◆ Exercise: Begin at the line below that has "Deobfuscation is a" and stop after the line that has "for this task.". Please restate only those lines, word for word.

◆ Material provided:

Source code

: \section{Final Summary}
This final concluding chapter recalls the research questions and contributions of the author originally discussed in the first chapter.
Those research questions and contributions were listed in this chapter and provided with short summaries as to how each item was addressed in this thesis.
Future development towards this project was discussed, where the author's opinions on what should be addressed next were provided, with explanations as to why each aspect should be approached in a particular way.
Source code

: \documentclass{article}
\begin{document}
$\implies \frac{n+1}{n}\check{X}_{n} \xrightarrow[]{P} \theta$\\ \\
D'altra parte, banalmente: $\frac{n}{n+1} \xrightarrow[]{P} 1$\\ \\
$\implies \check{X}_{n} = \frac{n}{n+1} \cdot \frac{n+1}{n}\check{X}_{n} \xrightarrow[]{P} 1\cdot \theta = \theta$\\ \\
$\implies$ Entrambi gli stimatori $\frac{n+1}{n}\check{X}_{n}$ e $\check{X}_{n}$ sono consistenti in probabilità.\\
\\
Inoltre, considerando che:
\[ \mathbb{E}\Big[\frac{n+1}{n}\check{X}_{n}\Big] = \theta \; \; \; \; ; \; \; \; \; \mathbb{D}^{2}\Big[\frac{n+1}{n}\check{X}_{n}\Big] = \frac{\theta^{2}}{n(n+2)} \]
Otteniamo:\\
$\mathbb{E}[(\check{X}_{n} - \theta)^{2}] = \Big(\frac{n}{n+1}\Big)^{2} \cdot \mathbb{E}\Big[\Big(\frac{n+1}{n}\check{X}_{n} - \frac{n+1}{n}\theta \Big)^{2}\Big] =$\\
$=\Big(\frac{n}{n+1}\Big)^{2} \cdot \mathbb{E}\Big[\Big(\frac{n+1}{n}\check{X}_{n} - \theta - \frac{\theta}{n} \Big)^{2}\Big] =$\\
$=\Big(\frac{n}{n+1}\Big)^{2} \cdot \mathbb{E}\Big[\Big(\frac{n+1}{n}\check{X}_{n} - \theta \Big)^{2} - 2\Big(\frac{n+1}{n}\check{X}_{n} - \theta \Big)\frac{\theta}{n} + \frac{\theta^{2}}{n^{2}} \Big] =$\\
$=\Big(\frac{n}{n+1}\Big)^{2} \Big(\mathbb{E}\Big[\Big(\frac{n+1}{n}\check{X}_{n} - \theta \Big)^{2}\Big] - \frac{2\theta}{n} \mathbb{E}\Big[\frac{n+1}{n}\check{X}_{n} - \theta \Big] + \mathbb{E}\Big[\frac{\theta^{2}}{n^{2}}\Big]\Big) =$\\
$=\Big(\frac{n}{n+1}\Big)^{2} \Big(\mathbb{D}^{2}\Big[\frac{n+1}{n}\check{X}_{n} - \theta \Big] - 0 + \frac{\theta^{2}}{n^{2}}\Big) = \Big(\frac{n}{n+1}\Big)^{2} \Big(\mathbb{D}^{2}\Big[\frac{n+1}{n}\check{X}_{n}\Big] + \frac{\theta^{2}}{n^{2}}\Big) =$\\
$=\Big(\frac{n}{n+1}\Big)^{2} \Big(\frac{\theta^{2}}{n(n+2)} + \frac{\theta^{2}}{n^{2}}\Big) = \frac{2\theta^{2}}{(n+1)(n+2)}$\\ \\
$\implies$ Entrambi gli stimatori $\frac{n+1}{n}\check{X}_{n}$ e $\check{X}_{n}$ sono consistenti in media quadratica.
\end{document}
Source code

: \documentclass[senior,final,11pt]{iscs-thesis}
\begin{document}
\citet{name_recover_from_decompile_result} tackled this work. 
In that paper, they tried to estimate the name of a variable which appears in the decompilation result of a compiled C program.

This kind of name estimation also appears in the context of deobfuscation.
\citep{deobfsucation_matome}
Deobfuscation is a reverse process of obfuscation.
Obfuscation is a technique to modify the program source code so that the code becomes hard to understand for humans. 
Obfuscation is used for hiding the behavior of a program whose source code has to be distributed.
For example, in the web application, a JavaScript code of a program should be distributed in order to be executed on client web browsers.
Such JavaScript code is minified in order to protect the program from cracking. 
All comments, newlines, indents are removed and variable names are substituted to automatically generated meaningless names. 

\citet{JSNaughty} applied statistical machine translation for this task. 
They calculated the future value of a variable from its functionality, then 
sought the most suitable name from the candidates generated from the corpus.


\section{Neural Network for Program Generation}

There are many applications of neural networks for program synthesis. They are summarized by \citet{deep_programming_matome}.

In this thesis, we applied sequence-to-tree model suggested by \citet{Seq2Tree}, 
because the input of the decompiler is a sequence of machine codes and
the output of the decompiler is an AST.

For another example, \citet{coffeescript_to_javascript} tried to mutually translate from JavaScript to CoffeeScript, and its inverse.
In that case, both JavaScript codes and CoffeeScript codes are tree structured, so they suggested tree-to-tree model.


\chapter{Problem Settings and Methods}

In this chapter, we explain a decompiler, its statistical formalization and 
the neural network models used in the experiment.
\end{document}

◆ Written response:
Deobfuscation is a reverse process of obfuscation.
Obfuscation is a technique to modify the program source code so that the code becomes hard to understand for humans. 
Obfuscation is used for hiding the behavior of a program whose source code has to be distributed.
For example, in the web application, a JavaScript code of a program should be distributed in order to be executed on client web browsers.
Such JavaScript code is minified in order to protect the program from cracking. 
All comments, newlines, indents are removed and variable names are substituted to automatically generated meaningless names. 

\citet{JSNaughty} applied statistical machine translation for this task. 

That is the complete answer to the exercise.